Exercise prompt: Each record that follows is to be reproduced character for character, pictures excepted.
-- Data for review follows --
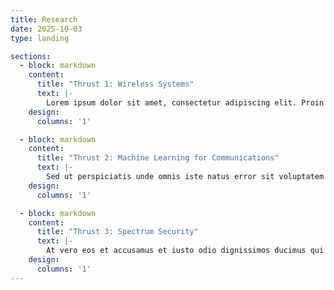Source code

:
```yaml
---
title: Research
date: 2025-10-03
type: landing

sections:
  - block: markdown
    content:
      title: "Thrust 1: Wireless Systems"
      text: |-
        Lorem ipsum dolor sit amet, consectetur adipiscing elit. Proin feugiat, metus nec aliquam dignissim, nulla lectus dignissim neque, vel ultricies nulla orci in ipsum. Suspendisse potenti. Donec sit amet turpis ut ligula fermentum hendrerit.
    design:
      columns: '1'

  - block: markdown
    content:
      title: "Thrust 2: Machine Learning for Communications"
      text: |-
        Sed ut perspiciatis unde omnis iste natus error sit voluptatem accusantium doloremque laudantium, totam rem aperiam. Eaque ipsa quae ab illo inventore veritatis et quasi architecto beatae vitae dicta sunt explicabo.
    design:
      columns: '1'

  - block: markdown
    content:
      title: "Thrust 3: Spectrum Security"
      text: |-
        At vero eos et accusamus et iusto odio dignissimos ducimus qui blanditiis praesentium voluptatum deleniti atque corrupti quos dolores et quas molestias excepturi sint occaecati cupiditate non provident.
    design:
      columns: '1'
---
```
-- Data for review concluded --
Result:
Source code

:
```yaml
---
title: Research
date: 2025-10-03
type: landing

sections:
  - block: markdown
    content:
      title: "Thrust 1: Wireless Systems"
      text: |-
        Lorem ipsum dolor sit amet, consectetur adipiscing elit. Proin feugiat, metus nec aliquam dignissim, nulla lectus dignissim neque, vel ultricies nulla orci in ipsum. Suspendisse potenti. Donec sit amet turpis ut ligula fermentum hendrerit.
    design:
      columns: '1'

  - block: markdown
    content:
      title: "Thrust 2: Machine Learning for Communications"
      text: |-
        Sed ut perspiciatis unde omnis iste natus error sit voluptatem accusantium doloremque laudantium, totam rem aperiam. Eaque ipsa quae ab illo inventore veritatis et quasi architecto beatae vitae dicta sunt explicabo.
    design:
      columns: '1'

  - block: markdown
    content:
      title: "Thrust 3: Spectrum Security"
      text: |-
        At vero eos et accusamus et iusto odio dignissimos ducimus qui blanditiis praesentium voluptatum deleniti atque corrupti quos dolores et quas molestias excepturi sint occaecati cupiditate non provident.
    design:
      columns: '1'
---
```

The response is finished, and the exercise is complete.